Взял такси, подивился вежливости водителя, хотя, оказалось, что ехать всего чуть-чуть. В фойе я спросил у билетерши, когда заканчивается первый акт. Та, гордо посмотрев поверх меня, ответила, что без четверти девять, но если я хочу пройти без билета, то свободных мест все равно нет. Ну, нет, так нет. А можно мне посмотреть фотографии артистов труппы? Я - корреспондент из Москвы и собираюсь писать статью о вашем театре. Растроганная донельзя билетерша проводила меня, сказав, что работает в театрах тридцать лет и много чего может вспомнить. Спасибо, но я приеду к вам послезавтра. Специально и с магнитофоном.

Фотографию Мины я нашел быстро. Конечно, этой девушки я в жизни никогда не видел - красивое лицо с острым носом, огромные глаза, немного крупноватый рот с очень четко очерченными губами, заглянул через приоткрытую дверь в зал - шла какая-то современная пьеса.
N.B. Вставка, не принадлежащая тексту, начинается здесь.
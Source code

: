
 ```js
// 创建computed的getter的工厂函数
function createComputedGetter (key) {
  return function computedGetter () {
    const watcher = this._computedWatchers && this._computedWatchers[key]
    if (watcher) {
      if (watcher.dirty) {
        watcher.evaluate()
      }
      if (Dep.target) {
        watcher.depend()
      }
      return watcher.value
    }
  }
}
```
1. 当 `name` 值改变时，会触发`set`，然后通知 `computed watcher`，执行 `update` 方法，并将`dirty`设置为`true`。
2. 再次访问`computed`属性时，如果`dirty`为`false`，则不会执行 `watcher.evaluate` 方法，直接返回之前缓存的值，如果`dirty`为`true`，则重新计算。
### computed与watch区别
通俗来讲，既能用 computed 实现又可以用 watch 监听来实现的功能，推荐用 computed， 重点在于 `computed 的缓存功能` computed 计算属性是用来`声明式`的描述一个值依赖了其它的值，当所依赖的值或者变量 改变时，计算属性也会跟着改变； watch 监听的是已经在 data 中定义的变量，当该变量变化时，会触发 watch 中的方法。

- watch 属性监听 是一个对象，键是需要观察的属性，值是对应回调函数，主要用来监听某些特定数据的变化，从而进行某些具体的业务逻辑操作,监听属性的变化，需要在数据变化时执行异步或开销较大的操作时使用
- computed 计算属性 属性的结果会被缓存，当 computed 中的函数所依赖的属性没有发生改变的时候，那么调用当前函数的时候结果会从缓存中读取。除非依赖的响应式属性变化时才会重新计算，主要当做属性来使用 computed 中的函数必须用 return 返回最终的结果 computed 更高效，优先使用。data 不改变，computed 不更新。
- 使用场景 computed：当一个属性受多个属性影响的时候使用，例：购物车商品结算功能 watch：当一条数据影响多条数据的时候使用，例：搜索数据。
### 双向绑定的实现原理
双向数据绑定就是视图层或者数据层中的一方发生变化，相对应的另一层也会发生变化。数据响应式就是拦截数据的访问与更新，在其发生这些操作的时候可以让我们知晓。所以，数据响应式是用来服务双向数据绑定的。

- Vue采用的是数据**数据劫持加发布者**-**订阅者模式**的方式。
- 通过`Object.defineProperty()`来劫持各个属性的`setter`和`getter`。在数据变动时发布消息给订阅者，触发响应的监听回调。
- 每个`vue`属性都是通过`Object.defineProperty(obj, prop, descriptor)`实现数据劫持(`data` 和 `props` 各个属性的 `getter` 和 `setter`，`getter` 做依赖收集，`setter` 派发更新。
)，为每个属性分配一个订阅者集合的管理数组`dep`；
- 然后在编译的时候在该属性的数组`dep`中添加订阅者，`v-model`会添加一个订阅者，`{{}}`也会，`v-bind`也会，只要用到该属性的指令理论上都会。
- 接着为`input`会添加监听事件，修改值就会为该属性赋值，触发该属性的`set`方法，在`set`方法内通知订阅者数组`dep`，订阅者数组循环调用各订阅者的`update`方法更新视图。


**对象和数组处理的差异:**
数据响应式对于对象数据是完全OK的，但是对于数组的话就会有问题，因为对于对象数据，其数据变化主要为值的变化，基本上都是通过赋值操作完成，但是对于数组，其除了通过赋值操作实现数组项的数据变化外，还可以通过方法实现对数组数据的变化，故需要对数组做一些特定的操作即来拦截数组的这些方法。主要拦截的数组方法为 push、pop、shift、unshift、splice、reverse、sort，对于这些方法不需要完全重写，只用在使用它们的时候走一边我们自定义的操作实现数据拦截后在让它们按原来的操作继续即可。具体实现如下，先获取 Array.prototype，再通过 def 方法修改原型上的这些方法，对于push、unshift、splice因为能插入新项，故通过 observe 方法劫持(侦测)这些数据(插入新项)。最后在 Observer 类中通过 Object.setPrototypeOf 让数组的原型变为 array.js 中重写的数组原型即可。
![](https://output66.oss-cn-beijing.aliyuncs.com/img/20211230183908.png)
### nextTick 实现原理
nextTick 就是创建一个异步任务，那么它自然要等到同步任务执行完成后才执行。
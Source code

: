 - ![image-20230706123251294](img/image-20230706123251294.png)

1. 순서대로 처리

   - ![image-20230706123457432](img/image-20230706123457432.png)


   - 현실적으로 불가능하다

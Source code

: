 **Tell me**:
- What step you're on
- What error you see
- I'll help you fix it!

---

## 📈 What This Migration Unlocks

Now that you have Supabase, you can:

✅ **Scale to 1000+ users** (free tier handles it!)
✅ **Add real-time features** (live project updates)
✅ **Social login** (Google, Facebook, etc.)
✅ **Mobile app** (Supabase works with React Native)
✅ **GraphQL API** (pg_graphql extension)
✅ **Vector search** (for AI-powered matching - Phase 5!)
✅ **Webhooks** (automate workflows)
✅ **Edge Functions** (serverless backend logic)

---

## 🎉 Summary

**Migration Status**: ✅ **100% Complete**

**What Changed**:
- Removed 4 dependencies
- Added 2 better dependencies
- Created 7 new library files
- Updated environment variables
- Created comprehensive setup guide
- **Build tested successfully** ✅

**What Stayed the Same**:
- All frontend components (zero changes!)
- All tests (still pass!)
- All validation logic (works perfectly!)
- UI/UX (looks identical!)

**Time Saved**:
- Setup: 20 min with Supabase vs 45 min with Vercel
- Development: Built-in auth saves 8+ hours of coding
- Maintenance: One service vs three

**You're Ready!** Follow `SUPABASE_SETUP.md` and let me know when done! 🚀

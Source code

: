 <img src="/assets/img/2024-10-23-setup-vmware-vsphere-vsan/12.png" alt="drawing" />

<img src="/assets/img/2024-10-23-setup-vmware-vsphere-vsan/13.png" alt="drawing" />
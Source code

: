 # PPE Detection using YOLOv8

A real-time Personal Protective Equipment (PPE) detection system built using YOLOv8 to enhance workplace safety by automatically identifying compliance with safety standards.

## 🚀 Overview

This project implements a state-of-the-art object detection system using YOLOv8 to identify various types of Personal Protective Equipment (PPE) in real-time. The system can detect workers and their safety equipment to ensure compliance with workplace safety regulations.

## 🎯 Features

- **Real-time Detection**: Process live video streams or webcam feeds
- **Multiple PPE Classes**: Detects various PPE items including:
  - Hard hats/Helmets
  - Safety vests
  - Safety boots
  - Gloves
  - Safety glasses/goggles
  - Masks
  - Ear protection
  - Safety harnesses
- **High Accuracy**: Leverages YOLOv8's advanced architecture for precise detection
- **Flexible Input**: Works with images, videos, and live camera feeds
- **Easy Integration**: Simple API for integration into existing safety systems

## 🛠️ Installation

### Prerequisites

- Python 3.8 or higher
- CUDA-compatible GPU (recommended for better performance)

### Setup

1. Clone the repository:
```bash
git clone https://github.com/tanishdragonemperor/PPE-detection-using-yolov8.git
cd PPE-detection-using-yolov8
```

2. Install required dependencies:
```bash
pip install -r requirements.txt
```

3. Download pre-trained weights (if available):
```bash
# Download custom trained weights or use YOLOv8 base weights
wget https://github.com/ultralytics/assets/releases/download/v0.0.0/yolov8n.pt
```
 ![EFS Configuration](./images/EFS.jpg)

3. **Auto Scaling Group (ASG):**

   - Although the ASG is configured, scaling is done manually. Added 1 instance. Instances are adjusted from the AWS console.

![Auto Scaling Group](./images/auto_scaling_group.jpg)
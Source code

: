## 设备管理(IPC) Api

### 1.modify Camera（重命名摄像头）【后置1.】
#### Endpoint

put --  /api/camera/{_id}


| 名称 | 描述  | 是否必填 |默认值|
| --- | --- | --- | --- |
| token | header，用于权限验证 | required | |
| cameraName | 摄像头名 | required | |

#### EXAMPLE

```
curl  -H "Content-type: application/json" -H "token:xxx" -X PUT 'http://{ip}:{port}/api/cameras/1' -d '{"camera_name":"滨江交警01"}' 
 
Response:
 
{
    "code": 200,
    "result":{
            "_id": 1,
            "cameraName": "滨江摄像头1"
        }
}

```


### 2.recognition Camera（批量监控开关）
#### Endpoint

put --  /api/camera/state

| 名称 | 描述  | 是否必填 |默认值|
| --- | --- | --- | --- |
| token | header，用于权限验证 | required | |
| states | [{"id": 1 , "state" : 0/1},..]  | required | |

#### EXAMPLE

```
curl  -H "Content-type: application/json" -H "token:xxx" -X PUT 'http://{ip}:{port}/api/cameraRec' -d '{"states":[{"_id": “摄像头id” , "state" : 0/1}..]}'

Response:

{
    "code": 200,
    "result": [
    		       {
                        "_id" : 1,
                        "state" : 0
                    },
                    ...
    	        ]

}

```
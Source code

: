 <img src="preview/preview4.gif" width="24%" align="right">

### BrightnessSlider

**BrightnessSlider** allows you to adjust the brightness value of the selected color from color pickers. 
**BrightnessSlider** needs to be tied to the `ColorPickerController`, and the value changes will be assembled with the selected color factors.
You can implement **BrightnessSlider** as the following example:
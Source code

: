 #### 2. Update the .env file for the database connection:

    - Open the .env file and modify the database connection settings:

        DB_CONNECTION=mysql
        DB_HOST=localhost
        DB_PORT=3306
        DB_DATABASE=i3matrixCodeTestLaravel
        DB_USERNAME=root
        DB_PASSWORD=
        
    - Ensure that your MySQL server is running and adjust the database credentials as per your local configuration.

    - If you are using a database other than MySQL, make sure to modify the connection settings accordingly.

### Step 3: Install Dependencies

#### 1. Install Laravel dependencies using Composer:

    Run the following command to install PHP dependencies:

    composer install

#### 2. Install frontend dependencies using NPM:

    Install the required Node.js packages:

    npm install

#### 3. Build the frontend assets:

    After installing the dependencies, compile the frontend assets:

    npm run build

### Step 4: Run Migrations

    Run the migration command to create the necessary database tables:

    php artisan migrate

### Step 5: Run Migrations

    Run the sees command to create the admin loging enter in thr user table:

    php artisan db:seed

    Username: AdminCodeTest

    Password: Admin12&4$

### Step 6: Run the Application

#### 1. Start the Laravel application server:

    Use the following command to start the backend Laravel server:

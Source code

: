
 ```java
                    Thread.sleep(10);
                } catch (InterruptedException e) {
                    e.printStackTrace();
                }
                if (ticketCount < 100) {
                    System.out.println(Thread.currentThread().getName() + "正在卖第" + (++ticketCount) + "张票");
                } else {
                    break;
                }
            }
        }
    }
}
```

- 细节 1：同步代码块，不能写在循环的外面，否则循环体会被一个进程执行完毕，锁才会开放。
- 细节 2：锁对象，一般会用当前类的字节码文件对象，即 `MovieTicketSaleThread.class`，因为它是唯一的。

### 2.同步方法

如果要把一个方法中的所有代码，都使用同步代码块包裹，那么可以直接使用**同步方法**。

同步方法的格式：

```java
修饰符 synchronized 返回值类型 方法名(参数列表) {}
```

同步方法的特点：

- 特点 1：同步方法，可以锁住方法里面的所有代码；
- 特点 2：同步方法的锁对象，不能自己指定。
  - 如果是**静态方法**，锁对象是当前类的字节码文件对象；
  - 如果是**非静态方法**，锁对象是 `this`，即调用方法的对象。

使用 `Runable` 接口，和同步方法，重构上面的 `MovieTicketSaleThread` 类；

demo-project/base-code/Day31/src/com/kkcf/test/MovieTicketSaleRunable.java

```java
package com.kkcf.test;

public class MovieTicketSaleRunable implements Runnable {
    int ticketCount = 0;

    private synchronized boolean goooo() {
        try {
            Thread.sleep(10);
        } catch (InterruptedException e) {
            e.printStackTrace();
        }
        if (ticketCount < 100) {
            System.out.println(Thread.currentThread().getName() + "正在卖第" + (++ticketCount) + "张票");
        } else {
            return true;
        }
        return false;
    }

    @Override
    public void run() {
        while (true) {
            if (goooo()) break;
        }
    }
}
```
Свободных мест даже в партере было достаточно. Я тихонько протиснулся, присел с краю, попросил у соседа программу. Ага, вот! "Девушка в очках" - М.А.Пономарева.
Наклонившись к соседу, я спросил, была ли уже на сцене "девушка в очках". Тот сурово покосился на меня и проскрежетал, что не надо опаздывать, а девушек много на танцплощадке! Хоть он и дал мне взглянуть на программу, всё-таки я подумал, что он, наверное, не ленинградец. У ленинградцев такие приятные голоса, они такие вежливые. Вскоре на сцене появилась и "девушка в очках".
Она будто внесла с собой свежее дыхание весны и молодости. Небольшого роста, она выделялась, поднималась игрой выше среднего уровня . Сказав несколько фраз, "девушка в очках" ушла, чуть не задев головой притолоку. Я решил, что у меня не всё в порядке со зрением. В конце первого акта вышел на улицу.
Возле театра толпились люди и автомобили,  галдели, многим было весело. Но не мне. Казалось, что я стою на берегу бурной горной реки, река шумит, катит камни и бьет брызгами в лицо; я вроде бы должен перейти на другую сторону, но, в общем-то, не обязательно, можно и остаться. Мина вышла из театра так, будто именно для этого выхода она и была предназначена судьбою. На ее лице еще оставались следы грима, и волосы лежали так, как они и должны были, если с них только что снять парик: очень гладко, но мне почудилось, как-то торжественно. Взгляд ее скользнул по моему лицу на секунду, не более, и затем остановился на ручных часиках. Мне хотелось сказать: "Всё в порядке, я здесь!"
- Вы прекрасно играли.
- Спасибо! Так вы со спектакля! Но почему же вы ушли до конца, если вам понравилось?
- Да, всё замечательно! Но дело в том, что здесь у меня назначена встреча в девять часов.
На лице Мины выразилась смесь удивления и вежливого сочувствия.
- Вы знаете, у меня тоже. Ровно в девять. Поэтому, вы меня извините...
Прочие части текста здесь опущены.